━━━━━ Records provided ━━━━━

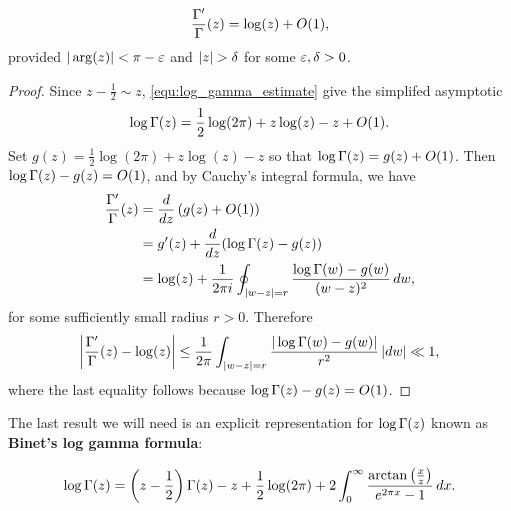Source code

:       \begin{proposition}\label{equ:approximtion_for_digamma}
      \[
        \frac{\Gamma'}{\Gamma}(z) = \log(z)+O(1),
      \]
      provided $|\arg(z)| < \pi-\varepsilon$ and $|z| > \delta$ for some $\varepsilon,\delta > 0$.
      \end{proposition}
      \begin{proof}
        Since $z-\frac{1}{2} \sim z$, \cref{equ:log_gamma_estimate} give the simplifed asymptotic
        \[
          \log\Gamma(z) = \frac{1}{2}\log(2\pi)+z\log(z)-z+O(1).
        \]
        Set $g(z) = \frac{1}{2}\log(2\pi)+z\log(z)-z$ so that $\log\Gamma(z) = g(z)+O(1)$. Then $\log\Gamma(z)-g(z) = O(1)$, and by Cauchy's integral formula, we have
        \begin{align*}
          \frac{\Gamma'}{\Gamma}(z) &= \frac{d}{dz}\left(g(z)+O(1)\right) \\
          &= g'(z)+\frac{d}{dz}(\log\Gamma(z)-g(z)) \\
          &= \log(z)+\frac{1}{2\pi i}\oint_{|w-z| = r}\frac{\log\Gamma(w)-g(w)}{(w-z)^{2}}\,dw,
        \end{align*}
        for some sufficiently small radius $r > 0$. Therefore
        \[
          \left|\frac{\Gamma'}{\Gamma}(z)-\log(z)\right| \le \frac{1}{2\pi}\int_{|w-z| = r}\frac{|\log\Gamma(w)-g(w)|}{r^{2}}\,|dw| \ll 1,
        \]
        where the last equality follows because $\log\Gamma(z)-g(z) = O(1)$.
      \end{proof}

      The last result we will need is an explicit representation for $\log\Gamma(z)$ known as \textbf{Binet's log gamma formula}:

      \begin{proposition}
        \phantom{ }
        \[
          \log\Gamma(z) = \left(z-\frac{1}{2}\right)\Gamma(z)-z+\frac{1}{2}\log(2\pi)+2\int_{0}^{\infty}\frac{\arctan\left(\frac{x}{z}\right)}{e^{2\pi x}-1}\,dx.
        \]
      \end{proposition}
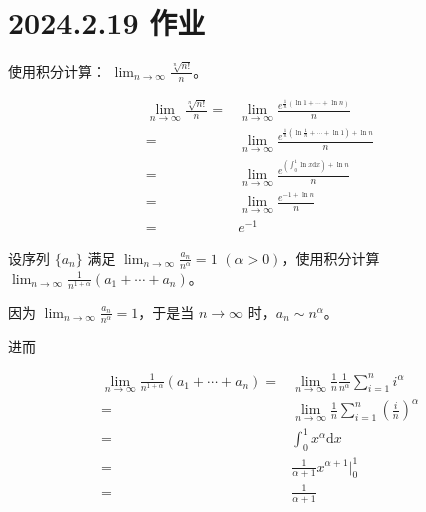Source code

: \ifx\allfiles\undefined

\date{}
\author{尹锦润}

\maketitle
\fi

\section{2024.2.19 作业}

\begin{ques}
使用积分计算： $\displaystyle \lim _{n\rightarrow \infty }\frac{\sqrt[n]{n!}}{n}$。

\end{ques}



\begin{equation*}
\begin{aligned}
\lim _{n\rightarrow \infty }\frac{\sqrt[n]{n!}}{n} = & \lim _{n\rightarrow \infty }\frac{e^{\frac{1}{n}(\ln 1+\cdots +\ln n)}}{n}\\
= & \lim _{n\rightarrow \infty }\frac{e^{\frac{1}{n}\left(\ln\frac{1}{n} +\cdots +\ln 1\right) +\ln n}}{n}\\
= & \lim _{n\rightarrow \infty }\frac{e^{\left(\int _{0}^{1}\ln x\mathrm{d} x\right) +\ln n}}{n}\\
= & \lim _{n\rightarrow \infty }\frac{e^{-1+\ln n}}{n}\\
= & e^{-1}
\end{aligned}
\end{equation*}


\begin{ques}
设序列 $\{a_{n} \}$ 满足 $\lim _{n\rightarrow \infty }\frac{a_{n}}{n^{\alpha }} =1$ $(\alpha  >0)$，使用积分计算 $\displaystyle \lim _{n\rightarrow \infty }\frac{1}{n^{1+\alpha }}( a_{1} +\cdots +a_{n})$。

\end{ques}


因为 $\lim _{n\rightarrow \infty }\frac{a_{n}}{n^{\alpha }} =1$，于是当 $\displaystyle n\rightarrow \infty $ 时，$\displaystyle a_{n} \sim n^{\alpha }$。

进而


\begin{equation*}
\begin{aligned}
\lim _{n\rightarrow \infty }\frac{1}{n^{1+\alpha }}( a_{1} +\cdots +a_{n}) = & \lim _{n\rightarrow \infty }\frac{1}{n}\frac{1}{n^{\alpha }}\sum _{i=1}^{n} i^{\alpha }\\
= & \lim _{n\rightarrow \infty }\frac{1}{n}\sum _{i=1}^{n}\left(\frac{i}{n}\right)^{\alpha }\\
= & \int _{0}^{1} x^{\alpha }\mathrm{d} x\\
= & \frac{1}{\alpha +1} x^{\alpha +1} |_{0}^{1}\\
= & \frac{1}{\alpha +1}
\end{aligned}
\end{equation*}




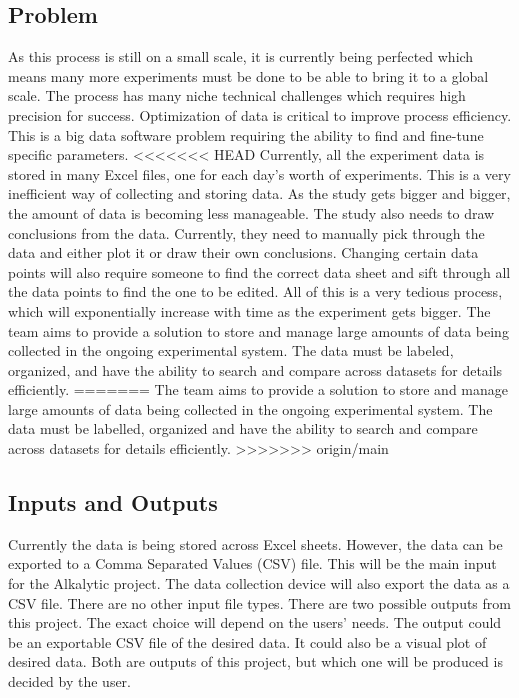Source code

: \documentclass{article}
\begin{document}
\subsection{Problem}
As this process is still on a small scale, it is currently being perfected which
means many more experiments must be done to be able to bring it to a global
scale. The process has many niche technical challenges which requires high
precision for success. Optimization of data is critical to improve process
efficiency. This is a big data software problem requiring the ability to find
and fine-tune specific parameters. \newline \newline
<<<<<<< HEAD
Currently, all the experiment data is stored in many Excel files, one for each
day's worth of experiments. This is a very inefficient way of collecting and
storing data. As the study gets bigger and bigger, the amount of data is
becoming less manageable. The study also needs to draw conclusions from the
data. Currently, they need to manually pick through the data and either plot it
or draw their own conclusions. Changing certain data points will also require
someone to find the correct data sheet and sift through all the data points to
find the one to be edited. All of this is a very tedious process, which will
exponentially increase with time as the experiment gets bigger. The team aims to
provide a solution to store and manage large amounts of data being collected in
the ongoing experimental system. The data must be labeled, organized, and have
the ability to search and compare across datasets for details efficiently.
=======
The team aims to provide a solution to store and manage large amounts of data
being collected in the ongoing experimental system. The data must be labelled,
organized and have the ability to search and compare across datasets for details
efficiently.
>>>>>>> origin/main

\subsection{Inputs and Outputs}
Currently the data is being stored across Excel sheets. However, the data can be
exported to a Comma Separated Values (CSV) file. This will be the main input for
the Alkalytic project. The data collection device will also export the data as a
CSV file. There are no other input file types.
\newline
\newline
There are two possible outputs from this project. The exact choice will depend
on the users' needs. The output could be an exportable CSV file of the desired
data. It could also be a visual plot of desired data. Both are outputs of this
project, but which one will be produced is decided by the user.
\end{document}

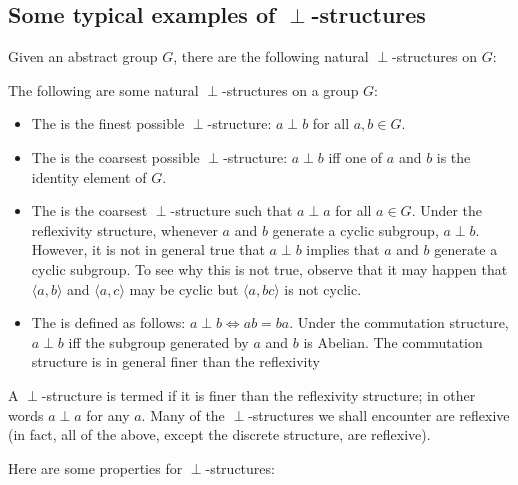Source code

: \documentclass[a4paper]{amsart}
\begin{document}
\subsection{Some typical examples of $\perp$-structures}

Given an abstract group $G$, there are the following natural
$\perp$-structures on $G$:

\begin{definer}
  The following are some natural $\perp$-structures on a group $G$:

  \begin{itemize}

  \item The  is the finest possible
    $\perp$-structure: $a \perp b$ for all $a,b \in G$.

  \item The  is the coarsest possible
    $\perp$-structure: $a \perp b$ iff one of $a$ and $b$ is the
    identity element of $G$.

  \item The  is the coarsest
    $\perp$-structure such that $a \perp a $ for all $a \in G$.  Under
    the reflexivity structure, whenever $a$ and $b$ generate a cyclic
    subgroup, $a \perp b$. However, it is not in general true that $a
    \perp b$ implies that $a$ and $b$ generate a cyclic subgroup. To
    see why this is not true, observe that it may happen that $\langle
    a , b \rangle$ and $\langle a, c\rangle$ may be cyclic but
    $\langle a, bc \rangle$ is not cyclic.

  \item The  is defined as follows:
    $a \perp b \iff ab = ba$. Under the commutation structure, $a
    \perp b$ iff the subgroup generated by $a$ and $b$ is Abelian.
    The commutation structure is in general finer than the reflexivity

  \end{itemize}
\end{definer}

A $\perp$-structure is termed
 if it is finer than the
reflexivity structure; in other words $a \perp a$ for any $a$. Many of
the $\perp$-structures we shall encounter are reflexive (in fact, all
of the above, except the discrete structure, are reflexive).

Here are some properties for $\perp$-structures:
\end{document}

━━━━━

▸ Task objective
Using the records above, find the number of lines that contain the string "must", and give that number without further comment.

▸ Written answer
3